Life and the work of recursion
- To recurse
- To perform the same sequence of operations on successive results. To repeat a process whose output at each stage is applied as input in the succeeding stage.
Actions that verbs indicate recurse, they work recurrently, repeatedly, continuously for a time through successive instances of themselves, shaping their outcome in the light of prior results. Hence "it ain't over 'till it's over." Verbs denote a process, a sequence that unfolds or recurs in time, comprising the recursive reiteration of its constituent operations. People often examine recursion in a rather abstract ways by studying how recursion works in special domains like language, mathematics, computer science, as well as art and music.

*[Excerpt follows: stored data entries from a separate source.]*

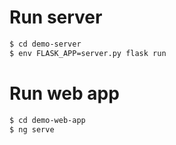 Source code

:# Run server

```bash
$ cd demo-server
$ env FLASK_APP=server.py flask run
```

# Run web app

```bash
$ cd demo-web-app
$ ng serve
```
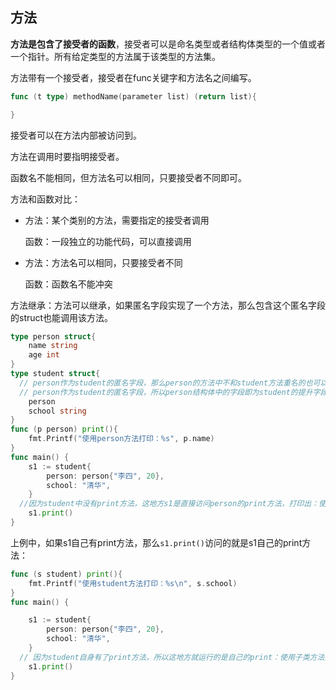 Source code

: ## 方法

**方法是包含了接受者的函数**，接受者可以是命名类型或者结构体类型的一个值或者一个指针。所有给定类型的方法属于该类型的方法集。

方法带有一个接受者，接受者在func关键字和方法名之间编写。

```go
func (t type) methodName(parameter list) (return list){

}
```

接受者可以在方法内部被访问到。

方法在调用时要指明接受者。

函数名不能相同，但方法名可以相同，只要接受者不同即可。

方法和函数对比：

* 方法：某个类别的方法，需要指定的接受者调用

  函数：一段独立的功能代码，可以直接调用

* 方法：方法名可以相同，只要接受者不同

  函数：函数名不能冲突

方法继承：方法可以继承，如果匿名字段实现了一个方法，那么包含这个匿名字段的struct也能调用该方法。

```go
type person struct{
	name string
	age int
}
type student struct{
  // person作为student的匿名字段，那么person的方法中不和student方法重名的也可以被student访问到
  // person作为student的匿名字段，所以person结构体中的字段即为student的提升字段
	person
	school string
}
func (p person) print(){
	fmt.Printf("使用person方法打印：%s", p.name)
}
func main() {
	s1 := student{
		person: person{"李四", 20},
		school: "清华",
	}
  //因为student中没有print方法，这地方s1是直接访问person的print方法，打印出：使用person方法打印：李四
	s1.print()
}
```

上例中，如果s1自己有print方法，那么`s1.print()`访问的就是s1自己的print方法：

```go
func (s student) print(){
	fmt.Printf("使用student方法打印：%s\n", s.school)
}
func main() {

	s1 := student{
		person: person{"李四", 20},
		school: "清华",
	}
  // 因为student自身有了print方法，所以这地方就运行的是自己的print：使用子类方法打印：清华
	s1.print()
}
```

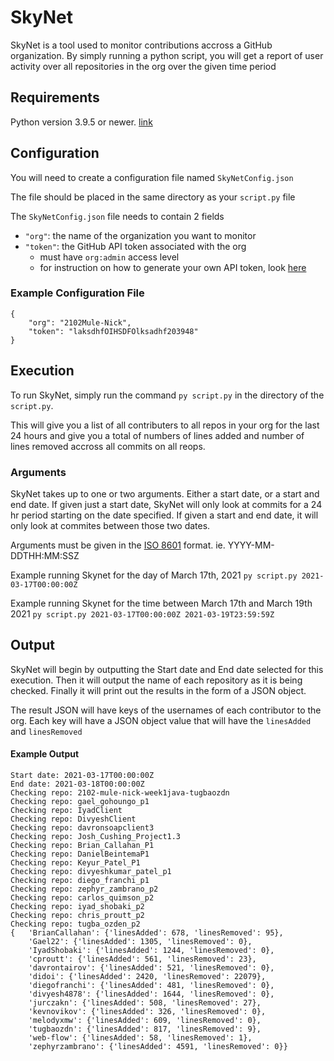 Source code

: # SkyNet

SkyNet is a tool used to monitor contributions accross a GitHub organization.  By simply running a python script, you will get a report of user activity over all repositories in the org over the given time period

## Requirements

Python version 3.9.5 or newer. [link](https://www.python.org/downloads/)

## Configuration

You will need to create a configuration file named `SkyNetConfig.json`

The file should be placed in the same directory as your `script.py` file

The `SkyNetConfig.json` file needs to contain 2 fields
- `"org"`: the name of the organization you want to monitor
- `"token"`: the GitHub API token associated with the org 
  - must have `org:admin` access level
  - for instruction on how to generate your own API token, look [here](https://docs.github.com/en/github/authenticating-to-github/keeping-your-account-and-data-secure/creating-a-personal-access-token)

### Example Configuration File

``` 
{
    "org": "2102Mule-Nick",
    "token": "laksdhfOIHSDFOlksadhf203948"
} 
```

## Execution

To run SkyNet, simply run the command `py script.py` in the directory of the `script.py`.

This will give you a list of all contributers to all repos in your org for the last 24 hours and give you a total of numbers of lines added and number of lines removed accross all commits on all reops.

### Arguments

SkyNet takes up to one or two arguments.  Either a start date, or a start and end date.  If given just a start date, SkyNet will only look at commits for a 24 hr period starting on the date specified.  If given a start and end date, it will only look at commites between those two dates.

Arguments must be given in the [ISO 8601](https://en.wikipedia.org/wiki/ISO_8601) format.  ie. YYYY-MM-DDTHH:MM:SSZ

Example running Skynet for the day of March 17th, 2021 `py script.py 2021-03-17T00:00:00Z`

Example running Skynet for the time between March 17th and March 19th 2021 `py script.py 2021-03-17T00:00:00Z 2021-03-19T23:59:59Z`

## Output

SkyNet will begin by outputting the Start date and End date selected for this execution.  Then it will output the name of each repository as it is being checked.  Finally it will print out the results in the form of a JSON object.

The result JSON will have keys of the usernames of each contributor to the org.  Each key will have a JSON object value that will have the `linesAdded` and  `linesRemoved`

#### Example Output

```
Start date: 2021-03-17T00:00:00Z
End date: 2021-03-18T00:00:00Z
Checking repo: 2102-mule-nick-week1java-tugbaozdn
Checking repo: gael_gohoungo_p1
Checking repo: IyadClient
Checking repo: DivyeshClient
Checking repo: davronsoapclient3
Checking repo: Josh_Cushing_Project1.3
Checking repo: Brian_Callahan_P1
Checking repo: DanielBeintemaP1
Checking repo: Keyur_Patel_P1
Checking repo: divyeshkumar_patel_p1
Checking repo: diego_franchi_p1
Checking repo: zephyr_zambrano_p2
Checking repo: carlos_quimson_p2
Checking repo: iyad_shobaki_p2
Checking repo: chris_proutt_p2
Checking repo: tugba_ozden_p2
{   'BrianCallahan': {'linesAdded': 678, 'linesRemoved': 95},
    'Gael22': {'linesAdded': 1305, 'linesRemoved': 0},
    'IyadShobaki': {'linesAdded': 1244, 'linesRemoved': 0},
    'cproutt': {'linesAdded': 561, 'linesRemoved': 23},
    'davrontairov': {'linesAdded': 521, 'linesRemoved': 0},
    'didoi': {'linesAdded': 2420, 'linesRemoved': 22079},
    'diegofranchi': {'linesAdded': 481, 'linesRemoved': 0},
    'divyesh4878': {'linesAdded': 1644, 'linesRemoved': 0},
    'jurczakn': {'linesAdded': 508, 'linesRemoved': 27},
    'kevnovikov': {'linesAdded': 326, 'linesRemoved': 0},
    'melodyxmw': {'linesAdded': 609, 'linesRemoved': 0},
    'tugbaozdn': {'linesAdded': 817, 'linesRemoved': 9},
    'web-flow': {'linesAdded': 58, 'linesRemoved': 1},
    'zephyrzambrano': {'linesAdded': 4591, 'linesRemoved': 0}}
    
```
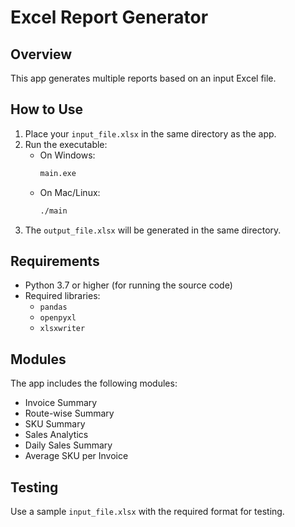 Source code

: # Excel Report Generator

## Overview
This app generates multiple reports based on an input Excel file.

## How to Use
1. Place your `input_file.xlsx` in the same directory as the app.
2. Run the executable:
   - On Windows:
     ```bash
     main.exe
     ```
   - On Mac/Linux:
     ```bash
     ./main
     ```
3. The `output_file.xlsx` will be generated in the same directory.

## Requirements
- Python 3.7 or higher (for running the source code)
- Required libraries:
  - `pandas`
  - `openpyxl`
  - `xlsxwriter`

## Modules
The app includes the following modules:
- Invoice Summary
- Route-wise Summary
- SKU Summary
- Sales Analytics
- Daily Sales Summary
- Average SKU per Invoice

## Testing
Use a sample `input_file.xlsx` with the required format for testing.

I think recursion operates fundamentally as a biological phenomenon, a key to embodying cognition, something close to the essential process of life through the cycles of death and reproduction. The world of matter and energy has numerous repetitive phenomena, but they are not recursive. In the physical world some processes maintain themselves for a time. Under the right conditions, they form, then sustain themselves as long as the conditions last, and then they expire. Perhaps life began when some natural cycle of repetition became recursive. Life, living processes, seem to have been self-sustaining physico-chemical process that acquired recursive capability, the power to call forth a new instance of itself before expiring. However the living origins of life came about, life has continued, life continues, and life will continue despite the mortality of its constituent members, and even more, by virtue of it. It has continued to maintain itself through cellular division and eventually through sexual reproduction. Despite the mortality of every instance of life, life itself defies mortality.
An interesting literature on recursion has developed, although I think work on various forms of recursion such as computer-based artificial life generally proceed by relying on recursion but saying little about what must take place in the recursive cycles to properly say that the process lives. How should observers distinguish between actions that maintain a process and those indicate the self-maintenance of the process? Douglas Hofstadter's large but impressionistic work, Gödel, Escher, and Bach: An Eternal Golden Braid (20 Anniversary edition, 1999) did a great deal to bring thinking about recursion beyond the confines of computer science, mathematics, and linguistics. The Recursive Mind: The Origins of Human Language, Thought, and Civilization by Michael C. Corballis (Updated ed., 2014) provides an excellent recent survey emphasizing the development and importance of the recursive power of language.
In a highly speculative mood, I wonder whether time itself constitutes an encompassing recursive function by which the universe, natural and vital, continually calls up a new instance of itself? But only time will tell.